#### [EXERCISE INPUT]
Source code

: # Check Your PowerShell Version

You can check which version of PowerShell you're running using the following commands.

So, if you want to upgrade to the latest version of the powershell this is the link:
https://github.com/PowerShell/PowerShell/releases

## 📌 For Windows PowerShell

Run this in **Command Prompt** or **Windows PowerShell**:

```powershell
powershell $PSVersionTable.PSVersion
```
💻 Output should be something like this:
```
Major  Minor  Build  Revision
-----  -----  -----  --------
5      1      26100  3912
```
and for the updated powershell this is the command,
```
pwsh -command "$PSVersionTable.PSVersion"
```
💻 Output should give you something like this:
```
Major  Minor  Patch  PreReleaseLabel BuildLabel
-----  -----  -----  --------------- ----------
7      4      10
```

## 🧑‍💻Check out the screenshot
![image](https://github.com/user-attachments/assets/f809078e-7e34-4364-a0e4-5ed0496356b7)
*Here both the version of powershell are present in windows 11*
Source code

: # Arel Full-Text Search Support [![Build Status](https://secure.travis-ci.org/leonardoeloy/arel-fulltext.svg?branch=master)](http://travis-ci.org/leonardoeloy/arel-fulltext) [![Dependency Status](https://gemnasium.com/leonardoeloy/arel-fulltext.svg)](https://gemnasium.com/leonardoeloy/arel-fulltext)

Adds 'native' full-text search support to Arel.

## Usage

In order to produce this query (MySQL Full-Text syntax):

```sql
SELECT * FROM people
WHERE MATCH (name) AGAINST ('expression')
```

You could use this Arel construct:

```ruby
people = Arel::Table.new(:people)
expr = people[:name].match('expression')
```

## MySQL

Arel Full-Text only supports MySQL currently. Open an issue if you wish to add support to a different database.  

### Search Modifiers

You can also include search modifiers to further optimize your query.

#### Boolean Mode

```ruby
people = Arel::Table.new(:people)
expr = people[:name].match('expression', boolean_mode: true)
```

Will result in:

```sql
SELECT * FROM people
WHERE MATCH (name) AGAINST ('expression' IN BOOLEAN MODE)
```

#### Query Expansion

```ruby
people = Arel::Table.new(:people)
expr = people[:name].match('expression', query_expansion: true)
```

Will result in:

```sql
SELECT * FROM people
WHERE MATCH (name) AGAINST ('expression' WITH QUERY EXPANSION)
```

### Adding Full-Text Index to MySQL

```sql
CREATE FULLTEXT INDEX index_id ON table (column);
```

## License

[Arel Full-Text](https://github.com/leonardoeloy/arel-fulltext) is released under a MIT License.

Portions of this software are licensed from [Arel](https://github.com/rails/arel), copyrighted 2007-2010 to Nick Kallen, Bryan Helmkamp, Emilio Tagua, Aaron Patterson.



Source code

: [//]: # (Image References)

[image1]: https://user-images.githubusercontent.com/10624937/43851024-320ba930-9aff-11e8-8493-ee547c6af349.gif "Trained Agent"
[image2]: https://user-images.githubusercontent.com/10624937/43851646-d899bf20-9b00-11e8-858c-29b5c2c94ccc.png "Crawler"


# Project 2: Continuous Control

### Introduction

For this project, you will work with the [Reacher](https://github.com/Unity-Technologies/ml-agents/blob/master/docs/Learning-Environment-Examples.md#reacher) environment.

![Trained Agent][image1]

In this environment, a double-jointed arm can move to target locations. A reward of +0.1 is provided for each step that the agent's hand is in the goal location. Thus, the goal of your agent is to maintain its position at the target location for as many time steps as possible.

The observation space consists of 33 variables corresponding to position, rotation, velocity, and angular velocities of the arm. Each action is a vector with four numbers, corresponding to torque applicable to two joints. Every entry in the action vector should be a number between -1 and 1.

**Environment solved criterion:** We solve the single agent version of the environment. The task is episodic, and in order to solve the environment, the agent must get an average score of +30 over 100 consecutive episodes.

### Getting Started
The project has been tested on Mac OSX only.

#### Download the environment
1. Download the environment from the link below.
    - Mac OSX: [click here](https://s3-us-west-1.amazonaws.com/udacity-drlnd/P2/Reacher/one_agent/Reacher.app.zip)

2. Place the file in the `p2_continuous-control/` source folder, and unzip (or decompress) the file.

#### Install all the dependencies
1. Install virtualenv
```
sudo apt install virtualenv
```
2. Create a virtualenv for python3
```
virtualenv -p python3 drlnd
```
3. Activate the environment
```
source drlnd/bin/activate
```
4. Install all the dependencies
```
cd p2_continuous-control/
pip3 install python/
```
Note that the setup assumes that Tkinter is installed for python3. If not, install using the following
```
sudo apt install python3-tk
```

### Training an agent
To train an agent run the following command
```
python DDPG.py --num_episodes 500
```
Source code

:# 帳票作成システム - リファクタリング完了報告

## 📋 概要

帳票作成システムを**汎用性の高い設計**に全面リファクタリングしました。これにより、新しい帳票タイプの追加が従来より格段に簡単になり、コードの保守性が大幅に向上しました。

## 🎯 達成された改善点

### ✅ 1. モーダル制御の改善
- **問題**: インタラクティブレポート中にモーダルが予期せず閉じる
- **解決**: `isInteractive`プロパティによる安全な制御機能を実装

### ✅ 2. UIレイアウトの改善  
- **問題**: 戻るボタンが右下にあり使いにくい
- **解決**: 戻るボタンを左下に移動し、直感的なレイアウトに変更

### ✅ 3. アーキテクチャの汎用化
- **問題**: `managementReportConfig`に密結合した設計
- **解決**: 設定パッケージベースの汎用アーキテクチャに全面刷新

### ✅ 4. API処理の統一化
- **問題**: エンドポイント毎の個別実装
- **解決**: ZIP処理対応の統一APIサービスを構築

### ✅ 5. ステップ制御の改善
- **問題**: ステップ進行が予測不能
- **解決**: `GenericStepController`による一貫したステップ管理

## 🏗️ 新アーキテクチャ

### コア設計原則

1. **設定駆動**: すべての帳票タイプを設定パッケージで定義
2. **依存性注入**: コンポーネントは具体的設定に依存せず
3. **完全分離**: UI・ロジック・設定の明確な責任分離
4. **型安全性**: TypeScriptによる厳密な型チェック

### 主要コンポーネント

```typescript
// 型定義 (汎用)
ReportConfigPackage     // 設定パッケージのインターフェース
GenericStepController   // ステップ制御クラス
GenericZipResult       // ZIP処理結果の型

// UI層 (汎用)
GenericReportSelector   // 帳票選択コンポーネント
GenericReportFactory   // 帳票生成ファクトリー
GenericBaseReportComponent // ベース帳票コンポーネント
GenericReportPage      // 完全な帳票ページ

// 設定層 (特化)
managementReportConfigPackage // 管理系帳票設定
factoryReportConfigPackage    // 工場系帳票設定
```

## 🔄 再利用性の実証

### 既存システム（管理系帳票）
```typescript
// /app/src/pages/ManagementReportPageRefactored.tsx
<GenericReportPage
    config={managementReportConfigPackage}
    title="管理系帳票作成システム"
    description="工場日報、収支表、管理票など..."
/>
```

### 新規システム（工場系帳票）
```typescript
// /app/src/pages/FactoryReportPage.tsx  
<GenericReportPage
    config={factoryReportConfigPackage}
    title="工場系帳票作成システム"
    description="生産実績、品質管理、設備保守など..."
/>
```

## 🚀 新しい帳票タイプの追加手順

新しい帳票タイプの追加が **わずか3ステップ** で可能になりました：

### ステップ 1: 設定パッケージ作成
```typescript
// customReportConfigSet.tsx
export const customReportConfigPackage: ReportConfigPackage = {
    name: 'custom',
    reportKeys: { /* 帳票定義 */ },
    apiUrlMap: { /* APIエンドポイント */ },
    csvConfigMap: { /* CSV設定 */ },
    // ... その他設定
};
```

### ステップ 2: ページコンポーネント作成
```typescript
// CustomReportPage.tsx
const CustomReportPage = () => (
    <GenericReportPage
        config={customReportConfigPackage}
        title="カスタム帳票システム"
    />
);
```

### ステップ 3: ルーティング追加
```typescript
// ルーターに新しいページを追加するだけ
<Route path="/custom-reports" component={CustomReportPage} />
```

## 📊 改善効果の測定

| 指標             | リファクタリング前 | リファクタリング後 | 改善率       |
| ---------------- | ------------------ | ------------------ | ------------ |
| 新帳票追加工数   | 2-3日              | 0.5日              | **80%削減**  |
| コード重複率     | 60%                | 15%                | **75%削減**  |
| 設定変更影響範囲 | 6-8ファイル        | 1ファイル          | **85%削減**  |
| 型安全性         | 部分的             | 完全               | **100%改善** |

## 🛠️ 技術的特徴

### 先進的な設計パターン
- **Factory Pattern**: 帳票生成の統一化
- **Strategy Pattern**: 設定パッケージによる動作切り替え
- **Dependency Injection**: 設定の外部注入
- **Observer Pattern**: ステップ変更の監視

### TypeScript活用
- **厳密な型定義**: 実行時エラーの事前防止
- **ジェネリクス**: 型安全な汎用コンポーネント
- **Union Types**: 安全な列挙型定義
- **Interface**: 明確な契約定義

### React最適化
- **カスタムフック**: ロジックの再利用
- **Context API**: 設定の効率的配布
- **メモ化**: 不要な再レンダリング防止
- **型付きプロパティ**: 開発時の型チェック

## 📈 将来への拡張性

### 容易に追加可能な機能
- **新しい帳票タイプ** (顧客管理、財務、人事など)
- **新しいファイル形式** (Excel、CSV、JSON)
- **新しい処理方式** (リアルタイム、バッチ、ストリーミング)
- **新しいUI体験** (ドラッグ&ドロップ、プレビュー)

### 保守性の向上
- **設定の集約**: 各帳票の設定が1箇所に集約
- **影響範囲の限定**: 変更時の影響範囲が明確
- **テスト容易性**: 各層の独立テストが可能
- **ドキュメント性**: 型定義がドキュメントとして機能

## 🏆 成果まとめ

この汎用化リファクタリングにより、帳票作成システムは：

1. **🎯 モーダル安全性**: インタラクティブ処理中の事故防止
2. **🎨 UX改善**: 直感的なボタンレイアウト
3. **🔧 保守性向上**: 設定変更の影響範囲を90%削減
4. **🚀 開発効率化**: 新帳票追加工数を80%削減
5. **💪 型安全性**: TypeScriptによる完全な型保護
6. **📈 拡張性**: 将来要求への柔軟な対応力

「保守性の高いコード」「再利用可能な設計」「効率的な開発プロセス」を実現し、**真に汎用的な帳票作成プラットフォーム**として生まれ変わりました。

#### [TO DO]
Only the lines from the beginning of the entries through the line bearing "https://github.com/PowerShell/PowerShell/releases" should be returned, each exactly as written.

#### [ANSWER FOR THIS EXERCISE]
Source code

: # Check Your PowerShell Version

You can check which version of PowerShell you're running using the following commands.

So, if you want to upgrade to the latest version of the powershell this is the link:
https://github.com/PowerShell/PowerShell/releases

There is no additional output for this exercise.